### ACTION ITEM
The task calls for each line of the records below in which the word "ndivs" appears.

### RECORDED INFORMATION
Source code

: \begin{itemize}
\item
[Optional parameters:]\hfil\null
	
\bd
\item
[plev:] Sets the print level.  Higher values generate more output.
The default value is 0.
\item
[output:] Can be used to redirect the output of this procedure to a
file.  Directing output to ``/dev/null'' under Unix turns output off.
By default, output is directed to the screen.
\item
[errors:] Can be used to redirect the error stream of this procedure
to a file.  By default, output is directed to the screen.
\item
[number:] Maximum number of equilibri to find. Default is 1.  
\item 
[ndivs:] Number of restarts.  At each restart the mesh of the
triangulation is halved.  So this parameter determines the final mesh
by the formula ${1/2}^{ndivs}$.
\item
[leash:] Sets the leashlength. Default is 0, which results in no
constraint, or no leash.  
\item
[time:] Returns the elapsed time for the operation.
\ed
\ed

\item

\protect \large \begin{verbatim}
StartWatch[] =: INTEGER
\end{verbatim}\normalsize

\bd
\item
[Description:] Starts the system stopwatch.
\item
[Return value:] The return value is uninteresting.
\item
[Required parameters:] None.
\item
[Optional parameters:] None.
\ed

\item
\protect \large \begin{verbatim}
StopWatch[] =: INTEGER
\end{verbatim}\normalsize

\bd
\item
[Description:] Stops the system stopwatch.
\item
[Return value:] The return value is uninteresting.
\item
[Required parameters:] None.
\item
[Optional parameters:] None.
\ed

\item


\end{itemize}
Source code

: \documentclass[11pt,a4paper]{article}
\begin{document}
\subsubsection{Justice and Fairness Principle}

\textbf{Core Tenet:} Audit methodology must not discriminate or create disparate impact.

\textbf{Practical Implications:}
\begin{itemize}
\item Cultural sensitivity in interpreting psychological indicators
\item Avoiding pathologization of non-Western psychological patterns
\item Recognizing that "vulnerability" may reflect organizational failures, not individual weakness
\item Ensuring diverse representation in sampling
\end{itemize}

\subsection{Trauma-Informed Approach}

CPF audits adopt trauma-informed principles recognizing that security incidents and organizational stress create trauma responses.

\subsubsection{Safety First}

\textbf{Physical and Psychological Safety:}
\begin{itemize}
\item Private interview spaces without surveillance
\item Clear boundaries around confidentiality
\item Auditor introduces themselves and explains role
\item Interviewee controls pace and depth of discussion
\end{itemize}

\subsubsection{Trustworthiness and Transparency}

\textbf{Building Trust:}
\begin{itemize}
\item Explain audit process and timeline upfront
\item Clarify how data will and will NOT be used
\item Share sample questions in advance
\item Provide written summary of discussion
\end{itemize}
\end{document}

### ANSWER TO THE PROBLEM
[ndivs:] Number of restarts.  At each restart the mesh of the
by the formula ${1/2}^{ndivs}$.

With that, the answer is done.